Five years ago, the sector appeared hamstrung by the effectiveness debate, triggered by concerns that despite holding the lion’s share of all adspend, online viewability and measurement metrics were simply not robust enough.

But while these issues have not gone away, they have been superseded by the far more serious claims that the adtech industry is in breach of data protection laws.

The original complaint – filed with the Irish Data Protection Commissioner and the UK Information Commissioner’s Office – on behalf of tech start-up Brave, the Open Rights Group and University College London was lodged in September 2018, just months after GDPR came into force.
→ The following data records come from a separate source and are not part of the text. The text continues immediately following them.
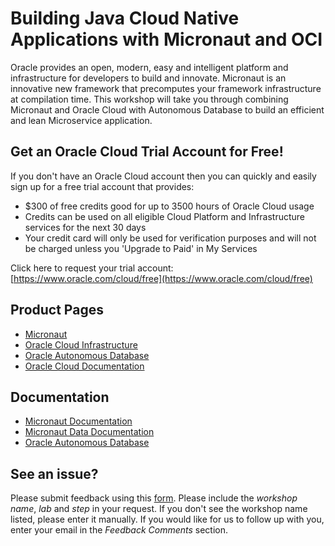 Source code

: # Building Java Cloud Native Applications with Micronaut and OCI

Oracle provides an open, modern, easy and intelligent platform and infrastructure for developers to build and innovate. Micronaut is an innovative new framework that precomputes your framework infrastructure at compilation time. 
This workshop will take you through combining Micronaut and Oracle Cloud with Autonomous Database to build an efficient and lean Microservice application.

## Get an Oracle Cloud Trial Account for Free!

If you don't have an Oracle Cloud account then you can quickly and easily sign up for a free trial account that provides:
- $300 of free credits good for up to 3500 hours of Oracle Cloud usage
- Credits can be used on all eligible Cloud Platform and Infrastructure services for the next 30 days
- Your credit card will only be used for verification purposes and will not be charged unless you 'Upgrade to Paid' in My Services

Click here to request your trial account: [https://www.oracle.com/cloud/free](https://www.oracle.com/cloud/free)


## Product Pages
- [Micronaut](https://micronaut.io/)
- [Oracle Cloud Infrastructure](https://www.oracle.com/cloud/)
- [Oracle Autonomous Database](https://www.oracle.com/autonomous-database/)
- [Oracle Cloud Documentation](https://docs.cloud.oracle.com/en-us/iaas/Content/home.htm)

## Documentation
- [Micronaut Documentation](https://micronaut.io/documentation.html)
- [Micronaut Data Documentation](https://micronaut-projects.github.io/micronaut-data/latest/guide/index.html)
- [Oracle Autonomous Database](https://docs.cloud.oracle.com/en-us/iaas/Content/Database/Concepts/adboverview.htm)

## See an issue?
Please submit feedback using this [form](https://apexapps.oracle.com/pls/apex/f?p=133:1:::::P1_FEEDBACK:1). Please include the *workshop name*, *lab* and *step* in your request.  If you don't see the workshop name listed, please enter it manually. If you would like for us to follow up with you, enter your email in the *Feedback Comments* section.
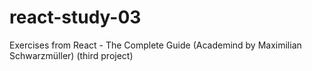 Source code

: # react-study-03
Exercises from React - The Complete Guide (Academind by Maximilian Schwarzmüller) (third project)
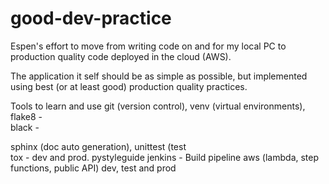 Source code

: # good-dev-practice
Espen's effort to move from writing code on and for my local PC to production quality code deployed in the cloud (AWS).

The application it self should be as simple as possible, but implemented using best (or at least good) production quality practices.

Tools to learn and use
git (version control),
venv (virtual environments),
flake8 -  
black - 

sphinx (doc auto generation),
unittest (test  
tox - 
dev and prod.
pystyleguide
jenkins - Build pipeline 
aws (lambda, step functions, public API)
dev, test and prod
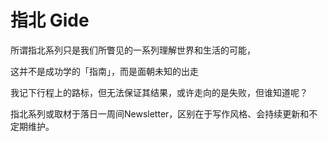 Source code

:# 指北 Gide

所谓指北系列只是我们所瞥见的一系列理解世界和生活的可能，

这并不是成功学的「指南」，而是面朝未知的出走

我记下行程上的路标，但无法保证其结果，或许走向的是失败，但谁知道呢？

指北系列或取材于落日一周间Newsletter，区别在于写作风格、会持续更新和不定期维护。

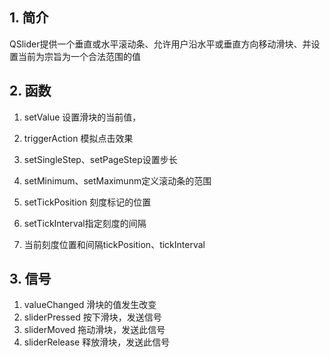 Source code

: ## 1. 简介
QSlider提供一个垂直或水平滚动条、允许用户沿水平或垂直方向移动滑块、并设置当前为宗旨为一个合法范围的值

## 2. 函数
1. setValue 设置滑块的当前值，
2. triggerAction 模拟点击效果 
3. setSingleStep、setPageStep设置步长
4. setMinimum、setMaximunm定义滚动条的范围

5. setTickPosition 刻度标记的位置
6. setTickInterval指定刻度的间隔
7. 当前刻度位置和间隔tickPosition、tickInterval

## 3. 信号
1. valueChanged 滑块的值发生改变
2. sliderPressed 按下滑块，发送信号
3. sliderMoved 拖动滑块，发送此信号
4. sliderRelease 释放滑块，发送此信号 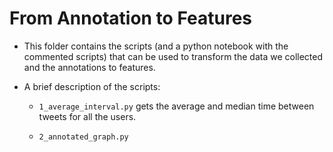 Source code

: # From Annotation to Features

- This folder contains the scripts (and a python notebook with the commented scripts) 
that can be used to transform the data we collected and the annotations to features.

- A brief description of the scripts:

    - `1_average_interval.py` gets the average and median time between tweets for all the users.
    
    - `2_annotated_graph.py` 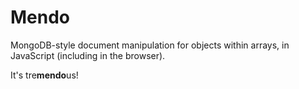 # Mendo

MongoDB-style document manipulation for objects within arrays, in JavaScript (including in the browser).

It's tre<strong>mendo</strong>us!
Aimed at triggering an EU-wide GDPR investigation into what was claimed to be the “biggest data breach of all time”, the complaint alleged that big tech was overseeing the selling of highly personal details tens of billions of times a day.

However, it has taken years to come to a head, with the UK Information Commissioner’s Office and the Irish DPC being accused of dragging their feet, although they argue that the complex nature of the industry is hampering enforcement efforts.

Now, the Belgian data protection authority is leading the charge. The Autorité de la Protection des Donnés (APD) first launched a probe into IAB Europe’s Transparency & Consent Framework – used by Google and thousands of others as the “official” framework – in 2019.

In November this year, it was reported that a ruling was imminent, finding the framework in breach of GDPR, much to the delight of privacy campaigners.

ICCL senior fellow Johnny Ryan, a long-term crusader against the adtech industry, said at the time: “We have won. The online advertising industry and its trade body, IAB Europe, have been found to have deprived hundreds of millions of Europeans of their fundamental rights.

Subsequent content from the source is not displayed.